En France, les première écoles techniques sont fondées au XVIIIe siècle par les communes, les ordres religieux, les compagnons et l’Etat. Mais c’est surtout au XIXème siècle qu’apparaissent réellement les premières structurations d’un enseignement technique, supervisées ou non par l’Etat.
Au début du XIXe siècle, s’il existe bien des grandes écoles de formation pour les ingénieurs (Conservatoire des Arts et métiers, École centrale des arts et manufactures…) ou pour le Commerce (École supérieure de commerce) chargées de former du personnel d’encadrement pour accompagner l’essor industriel, le système de formation de la main-d’œuvre est plutôt disparate. Il se développe selon des initiatives locales soutenues par des entreprises privées ou des collectivités territoriales et particulièrement en fonction des besoins locaux.

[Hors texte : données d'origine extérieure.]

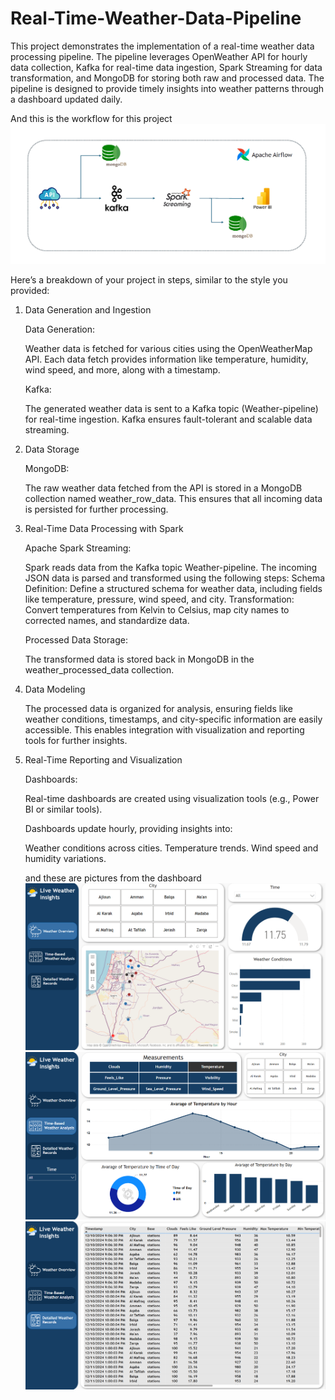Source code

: # Real-Time-Weather-Data-Pipeline
This project demonstrates the implementation of a real-time weather data processing pipeline. 
The pipeline leverages OpenWeather API for hourly data collection, Kafka for real-time data ingestion, Spark Streaming for data transformation, and MongoDB for storing both raw and processed data. The pipeline is designed to provide timely insights into weather patterns through a dashboard updated daily.

And this is the workflow for this project
![Alt text for the image](images/Workflow.png)




Here’s a breakdown of your project in steps, similar to the style you provided:

1. Data Generation and Ingestion

   Data Generation:

      Weather data is fetched for various cities using the OpenWeatherMap API.
      Each data fetch provides information like temperature, humidity, wind speed, and more, along with a timestamp.

   Kafka:
   
      The generated weather data is sent to a Kafka topic (Weather-pipeline) for real-time ingestion.
      Kafka ensures fault-tolerant and scalable data streaming.

3. Data Storage
   
   MongoDB:
   
      The raw weather data fetched from the API is stored in a MongoDB collection named weather_row_data.
      This ensures that all incoming data is persisted for further processing.



5. Real-Time Data Processing with Spark
   
   Apache Spark Streaming:
   
      Spark reads data from the Kafka topic Weather-pipeline.
      The incoming JSON data is parsed and transformed using the following steps:
              Schema Definition: Define a structured schema for weather data, including fields like temperature, pressure, wind speed, and city.
              Transformation: Convert temperatures from Kelvin to Celsius, map city names to corrected names, and standardize data.
   
   Processed Data Storage:
   
      The transformed data is stored back in MongoDB in the weather_processed_data collection.



7. Data Modeling
   
      The processed data is organized for analysis, ensuring fields like weather conditions, timestamps, and city-specific information are easily accessible.
      This enables integration with visualization and reporting tools for further insights.



9. Real-Time Reporting and Visualization
    
   Dashboards:

      Real-time dashboards are created using visualization tools (e.g., Power BI or similar tools).

      Dashboards update hourly, providing insights into:

   Weather conditions across cities.
   Temperature trends.
   Wind speed and humidity variations.

   and these are pictures from the dashboard
   ![Alt text for the image](images/png1.png)
   ![Alt text for the image](images/png2.png)
   ![Alt text for the image](images/png3.png)
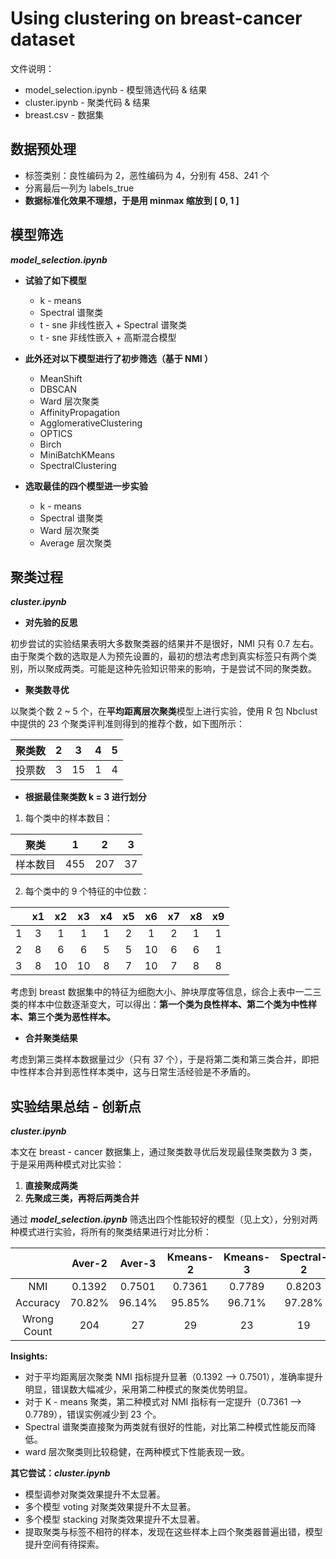 # Using clustering on breast-cancer dataset

文件说明：

- model_selection.ipynb - 模型筛选代码 & 结果
- cluster.ipynb - 聚类代码 & 结果
- breast.csv - 数据集

## 数据预处理

- 标签类别：良性编码为 2，恶性编码为 4，分别有 458、241 个
- 分离最后一列为 labels_true
- **数据标准化效果不理想，于是用 minmax 缩放到 [ 0, 1 ]**

## 模型筛选

 ***model_selection.ipynb***

- **试验了如下模型**
  * k - means
  * Spectral 谱聚类
  * t - sne 非线性嵌入 + Spectral 谱聚类
  * t - sne 非线性嵌入 + 高斯混合模型
- **此外还对以下模型进行了初步筛选（基于 NMI ）**
  - MeanShift
  - DBSCAN
  - Ward 层次聚类
  - AffinityPropagation
  - AgglomerativeClustering
  - OPTICS
  - Birch
  - MiniBatchKMeans
  - SpectralClustering

- **选取最佳的四个模型进一步实验**
  - k - means
  - Spectral 谱聚类
  - Ward 层次聚类
  - Average 层次聚类
  
## 聚类过程

***cluster.ipynb***

- **对先验的反思**

初步尝试的实验结果表明大多数聚类器的结果并不是很好，NMI 只有 0.7 左右。由于聚类个数的选取是人为预先设置的，最初的想法考虑到真实标签只有两个类别，所以聚成两类。可能是这种先验知识带来的影响，于是尝试不同的聚类数。

- **聚类数寻优**

以聚类个数 2 ~ 5 个，在**平均距离层次聚类**模型上进行实验，使用 R 包 Nbclust 中提供的 23 个聚类评判准则得到的推荐个数，如下图所示：

| 聚类数 |  2   |  3   |  4   |  5   |
| :------: | :-----: | :-----: | :-----: | :-----: |
| 投票数 |  3   |  15  |  1   |  4   |

- **根据最佳聚类数 k = 3 进行划分**

1. 每个类中的样本数目：

|    聚类   |  1   |  2   |  3   |
| :------: | :-----: | :-----: | :-----: |
|  样本数目  | 455  | 207  |  37  |

2. 每个类中的 9 个特征的中位数：

|      |  x1  |  x2  |  x3  |  x4  |  x5  |  x6  |  x7  |  x8  | x9   |
| :-----: | :---: | :---: | :---: | :---: | :---: | :---: | :---: | :---: | :---: |
|  1   |  3   |  1   |  1   |  1   |  2   |  1   |  2   |  1   | 1    |
|  2   |  8   |  6   |  6   |  5   |  5   |  10  |  6   |  6   | 1    |
|  3   |  8   |  10  |  10  |  8   |  7   |  10  |  7   |  8   | 8    |

考虑到 breast 数据集中的特征为细胞大小、肿块厚度等信息，综合上表中一二三类的样本中位数逐渐变大，可以得出：**第一个类为良性样本、第二个类为中性样本、第三个类为恶性样本。**

- **合并聚类结果**

考虑到第三类样本数据量过少（只有 37 个），于是将第二类和第三类合并，即把中性样本合并到恶性样本类中，这与日常生活经验是不矛盾的。

## 实验结果总结 - 创新点

***cluster.ipynb***

本文在 breast - cancer 数据集上，通过聚类数寻优后发现最佳聚类数为 3 类，于是采用两种模式对比实验：

1. **直接聚成两类**
2. **先聚成三类，再将后两类合并**

通过 ***model_selection.ipynb*** 筛选出四个性能较好的模型（见上文），分别对两种模式进行实验，将所有的聚类结果进行对比分析：

|             | Aver-2 | Aver-3 | Kmeans-2 | Kmeans-3 | Spectral-2 | Spectral-3 | Ward-2 | Ward-3 |
| :---------: | :----: | :----: | :------: | :------: | :--------: | :--------: | :----: | :----: |
|     NMI     | 0.1392 | 0.7501 |  0.7361  |  0.7789  |   0.8203   |   0.2200   | 0.7308 | 0.7308 |
|  Accuracy   | 70.82% | 96.14% |  95.85%  |  96.71%  |   97.28%   |   60.66%   | 95.71% | 95.71% |
| Wrong Count |  204   |   27   |    29    |    23    |     19     |    275     |   30   |   30   |

**Insights:**

- 对于平均距离层次聚类 NMI 指标提升显著（0.1392 –> 0.7501），准确率提升明显，错误数大幅减少，采用第二种模式的聚类优势明显。
- 对于 K - means 聚类，第二种模式对 NMI 指标有一定提升（0.7361 –> 0.7789），错误实例减少到 23  个。
- Spectral 谱聚类直接聚为两类就有很好的性能，对比第二种模式性能反而降低。
- ward 层次聚类则比较稳健，在两种模式下性能表现一致。

**其它尝试：*cluster.ipynb***

- 模型调参对聚类效果提升不太显著。
- 多个模型 voting 对聚类效果提升不太显著。
- 多个模型 stacking 对聚类效果提升不太显著。
- 提取聚类与标签不相符的样本，发现在这些样本上四个聚类器普遍出错，模型提升空间有待探索。

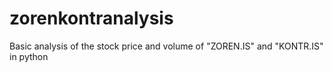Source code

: # zorenkontranalysis
Basic analysis of the stock price and volume of "ZOREN.IS" and "KONTR.IS" in python
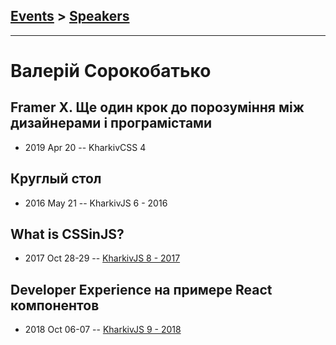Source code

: ## [Events](../README.md) > [Speakers](../speakers.md)
---

# Валерій Сорокобатько

## Framer X. Ще один крок до порозуміння між дизайнерами і програмістами
- 2019 Apr 20 -- KharkivCSS 4    
## Круглый стол
- 2016 May 21 -- KharkivJS 6 - 2016    
## What is CSSinJS?
- 2017 Oct 28-29 -- [KharkivJS 8 - 2017](https://www.youtube.com/watch?v=snO_fDxy3cY)    
## Developer Experience на примере React компонентов
- 2018 Oct 06-07 -- [KharkivJS 9 - 2018](https://www.youtube.com/watch?v=Fe5I41V-5bQ)    
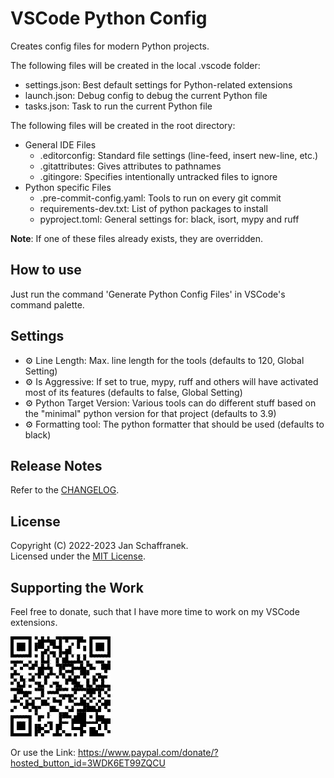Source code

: # VSCode Python Config

Creates config files for modern Python projects.  

The following files will be created in the local .vscode folder:

- settings.json: Best default settings for Python-related extensions
- launch.json: Debug config to debug the current Python file
- tasks.json: Task to run the current Python file

The following files will be created in the root directory:

- General IDE Files
  - .editorconfig: Standard file settings (line-feed, insert new-line, etc.)
  - .gitattributes: Gives attributes to pathnames
  - .gitingore: Specifies intentionally untracked files to ignore
- Python specific Files
  - .pre-commit-config.yaml: Tools to run on every git commit
  - requirements-dev.txt: List of python packages to install
  - pyproject.toml: General settings for: black, isort, mypy and ruff

**Note**: If one of these files already exists, they are overridden.

## How to use

Just run the command 'Generate Python Config Files' in VSCode's command palette.

## Settings

- ⚙️ Line Length: Max. line length for the tools (defaults to 120, Global Setting)
- ⚙️ Is Aggressive: If set to true, mypy, ruff and others will have activated most of its features (defaults to false, Global Setting)
- ⚙️ Python Target Version: Various tools can do different stuff based on the "minimal" python version for that project (defaults to 3.9)
- ⚙️ Formatting tool: The python formatter that should be used (defaults to black)

## Release Notes

Refer to the [CHANGELOG](CHANGELOG.md).

## License

Copyright (C) 2022-2023 Jan Schaffranek.  
Licensed under the [MIT License](LICENSE).

## Supporting the Work

Feel free to donate, such that I have more time to work on my VSCode extension*s*.

![PayPal QR Code](./media/QR-Code.png)

Or use the Link: <https://www.paypal.com/donate/?hosted_button_id=3WDK6ET99ZQCU>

La loi Guizot du 28 juin 1833 est significative d’une volonté politique d’accompagner l’enseignement technique (pour le commerce et l’industrie) plus précocement dans le cursus scolaire. Elle prévoit l’ouverture d’une École primaire supérieure (E.P.S.) dans les chefs-lieux de département et les villes de plus de 6 000 habitants. En ce qui concerne les modèles d’éducation à l’apprentissage des métiers proposés au XIXe siècle, la typologie offerte par Stéphane Lembré dans son histoire de l’enseignement technique questionne « l’enjeu des ateliers dans l’apprentissage » selon quatre modèles distincts : « l’atelier dans l’école », instauré par les congrégations religieuses, dispense un enseignement général le matin et un enseignement technique l’après-midi ; « l’école dans l’usine », un enseignement de trois ans articulé à l’enseignement primaire particulièrement apprécié par le patronat ; « l’école par alternance », dans laquelle les enfants sont à l’école le matin puis chez un patron l’après-midi. « l’école d’apprentis» où les enseignements théoriques et pratiques sont dispensés dans les mêmes locaux. Autrement dit, les formations des apprentis questionnent tout autant la place des enseignements théoriques et pratiques, le lieu où ils sont délivrés, que leur légalité définie par les législations sur le travail des enfants. Dès cette première partie du XIXe siècle se dessinent déjà les axes autour desquels l’identité de l’enseignement professionnel va se déployer. Quels modèles de formation vont se développer ? Quelle place pour l’enseignement technique dans le développement du système éducatif français ?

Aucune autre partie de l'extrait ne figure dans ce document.